But there are flies in this ointment – and not only the Venusian dragonflies, with their yard-wide wings. The biologists studying Venus’s life are puzzled by the way it not only resembles that on Earth, but is virtually identical to it. The EastBloc has its own base at Cosmograd, in the highlands to the south, and relations are frosty. And attractive young geologist Cynthia Whitlock seems impervious to Marc’s Cajun charm.

Meanwhile, at the western end of the continent, Teesa of the Cloud Mountain People leads her tribe in a conflict with the Neanderthal-like beastmen who have seized her folk’s sacred caves. Then an EastBloc shuttle crashes nearby, and the beastmen acquire new knowledge… and AK47’s.
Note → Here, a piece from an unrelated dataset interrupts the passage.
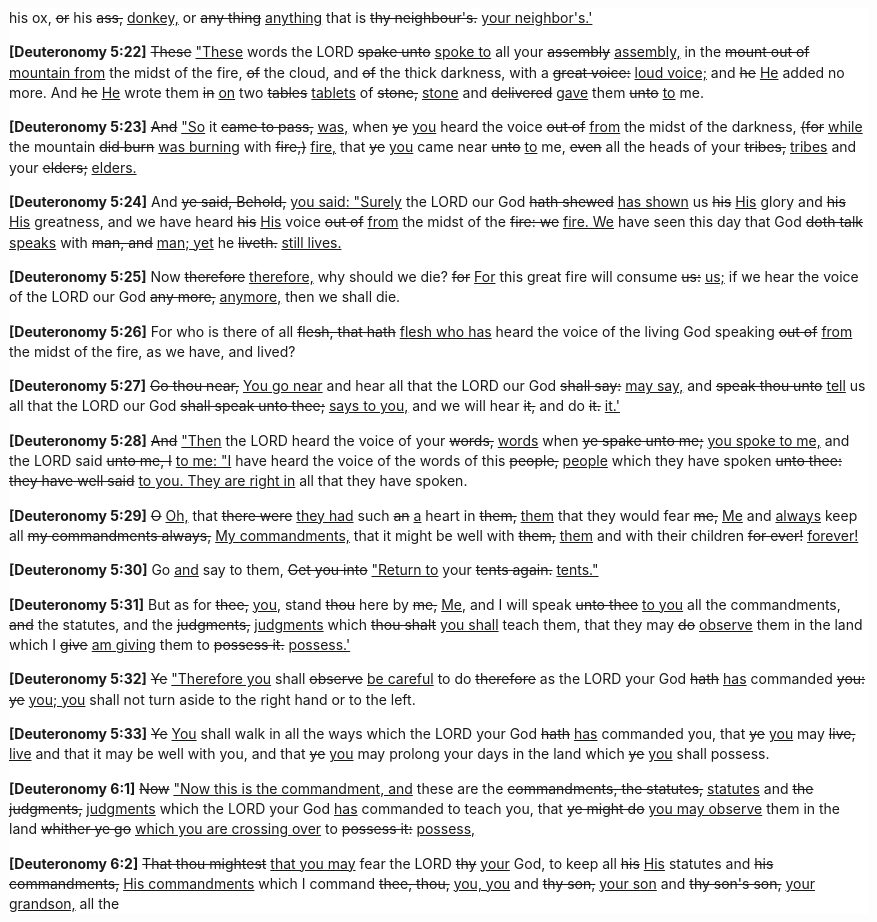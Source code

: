 his ox, <del>or</del> his <del>ass,</del> <ins>donkey,</ins> or <del>any thing</del> <ins>anything</ins> that is <del>thy neighbour's.</del> <ins>your neighbor's.'</ins></p><p><b>[Deuteronomy 5:22]</b> <del>These</del> <ins>"These</ins> words the LORD <del>spake unto</del> <ins>spoke to</ins> all your <del>assembly</del> <ins>assembly,</ins> in the <del>mount out of</del> <ins>mountain from</ins> the midst of the fire, <del>of</del> the cloud, and <del>of</del> the thick darkness, with a <del>great voice:</del> <ins>loud voice;</ins> and <del>he</del> <ins>He</ins> added no more. And <del>he</del> <ins>He</ins> wrote them <del>in</del> <ins>on</ins> two <del>tables</del> <ins>tablets</ins> of <del>stone,</del> <ins>stone</ins> and <del>delivered</del> <ins>gave</ins> them <del>unto</del> <ins>to</ins> me.</p><p><b>[Deuteronomy 5:23]</b> <del>And</del> <ins>"So</ins> it <del>came to pass,</del> <ins>was,</ins> when <del>ye</del> <ins>you</ins> heard the voice <del>out of</del> <ins>from</ins> the midst of the darkness, <del>(for</del> <ins>while</ins> the mountain <del>did burn</del> <ins>was burning</ins> with <del>fire,)</del> <ins>fire,</ins> that <del>ye</del> <ins>you</ins> came near <del>unto</del> <ins>to</ins> me, <del>even</del> all the heads of your <del>tribes,</del> <ins>tribes</ins> and your <del>elders;</del> <ins>elders.</ins></p><p><b>[Deuteronomy 5:24]</b> And <del>ye said, Behold,</del> <ins>you said: "Surely</ins> the LORD our God <del>hath shewed</del> <ins>has shown</ins> us <del>his</del> <ins>His</ins> glory and <del>his</del> <ins>His</ins> greatness, and we have heard <del>his</del> <ins>His</ins> voice <del>out of</del> <ins>from</ins> the midst of the <del>fire: we</del> <ins>fire. We</ins> have seen this day that God <del>doth talk</del> <ins>speaks</ins> with <del>man, and</del> <ins>man; yet</ins> he <del>liveth.</del> <ins>still lives.</ins></p><p><b>[Deuteronomy 5:25]</b> Now <del>therefore</del> <ins>therefore,</ins> why should we die? <del>for</del> <ins>For</ins> this great fire will consume <del>us:</del> <ins>us;</ins> if we hear the voice of the LORD our God <del>any more,</del> <ins>anymore,</ins> then we shall die.</p><p><b>[Deuteronomy 5:26]</b> For who is there of all <del>flesh, that hath</del> <ins>flesh who has</ins> heard the voice of the living God speaking <del>out of</del> <ins>from</ins> the midst of the fire, as we have, and lived?</p><p><b>[Deuteronomy 5:27]</b> <del>Go thou near,</del> <ins>You go near</ins> and hear all that the LORD our God <del>shall say:</del> <ins>may say,</ins> and <del>speak thou unto</del> <ins>tell</ins> us all that the LORD our God <del>shall speak unto thee;</del> <ins>says to you,</ins> and we will hear <del>it,</del> and do <del>it.</del> <ins>it.'</ins></p><p><b>[Deuteronomy 5:28]</b> <del>And</del> <ins>"Then</ins> the LORD heard the voice of your <del>words,</del> <ins>words</ins> when <del>ye spake unto me;</del> <ins>you spoke to me,</ins> and the LORD said <del>unto me, I</del> <ins>to me: "I</ins> have heard the voice of the words of this <del>people,</del> <ins>people</ins> which they have spoken <del>unto thee: they have well said</del> <ins>to you. They are right in</ins> all that they have spoken.</p><p><b>[Deuteronomy 5:29]</b> <del>O</del> <ins>Oh,</ins> that <del>there were</del> <ins>they had</ins> such <del>an</del> <ins>a</ins> heart in <del>them,</del> <ins>them</ins> that they would fear <del>me,</del> <ins>Me</ins> and <ins>always</ins> keep all <del>my commandments always,</del> <ins>My commandments,</ins> that it might be well with <del>them,</del> <ins>them</ins> and with their children <del>for ever!</del> <ins>forever!</ins></p><p><b>[Deuteronomy 5:30]</b> Go <ins>and</ins> say to them, <del>Get you into</del> <ins>"Return to</ins> your <del>tents again.</del> <ins>tents."</ins></p><p><b>[Deuteronomy 5:31]</b> But as for <del>thee,</del> <ins>you,</ins> stand <del>thou</del> here by <del>me,</del> <ins>Me,</ins> and I will speak <del>unto thee</del> <ins>to you</ins> all the commandments, <del>and</del> the statutes, and the <del>judgments,</del> <ins>judgments</ins> which <del>thou shalt</del> <ins>you shall</ins> teach them, that they may <del>do</del> <ins>observe</ins> them in the land which I <del>give</del> <ins>am giving</ins> them to <del>possess it.</del> <ins>possess.'</ins></p><p><b>[Deuteronomy 5:32]</b> <del>Ye</del> <ins>"Therefore you</ins> shall <del>observe</del> <ins>be careful</ins> to do <del>therefore</del> as the LORD your God <del>hath</del> <ins>has</ins> commanded <del>you: ye</del> <ins>you; you</ins> shall not turn aside to the right hand or to the left.</p><p><b>[Deuteronomy 5:33]</b> <del>Ye</del> <ins>You</ins> shall walk in all the ways which the LORD your God <del>hath</del> <ins>has</ins> commanded you, that <del>ye</del> <ins>you</ins> may <del>live,</del> <ins>live</ins> and that it may be well with you, and that <del>ye</del> <ins>you</ins> may prolong your days in the land which <del>ye</del> <ins>you</ins> shall possess.</p><p><b>[Deuteronomy 6:1]</b> <del>Now</del> <ins>"Now this is the commandment, and</ins> these are the <del>commandments, the statutes,</del> <ins>statutes</ins> and <del>the judgments,</del> <ins>judgments</ins> which the LORD your God <ins>has</ins> commanded to teach you, that <del>ye might do</del> <ins>you may observe</ins> them in the land <del>whither ye go</del> <ins>which you are crossing over</ins> to <del>possess it:</del> <ins>possess,</ins></p><p><b>[Deuteronomy 6:2]</b> <del>That thou mightest</del> <ins>that you may</ins> fear the LORD <del>thy</del> <ins>your</ins> God, to keep all <del>his</del> <ins>His</ins> statutes and <del>his commandments,</del> <ins>His commandments</ins> which I command <del>thee, thou,</del> <ins>you, you</ins> and <del>thy son,</del> <ins>your son</ins> and <del>thy son's son,</del> <ins>your grandson,</ins> all the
Jamestown sends its long-range blimp to rescue the downed EastBloc cosmonauts, little suspecting that the answer to the jungle planet’s mysteries may lie there, among tribal conflicts and traces of a power that made Earth’s vaunted science seem as primitive as the tribesfolk’s blowguns. As if that weren’t enough, there’s an enemy agent on board the airship…

my review

I thought this was an interesting science fiction read. Specifically, I thought the small earth-related news clips at the beginning of each chapters interesting, as well as the discussion around what finding other inhabitable planets would do to earth-side politics. I found this almost more engaging than the daily drama of the rest of the book, honestly.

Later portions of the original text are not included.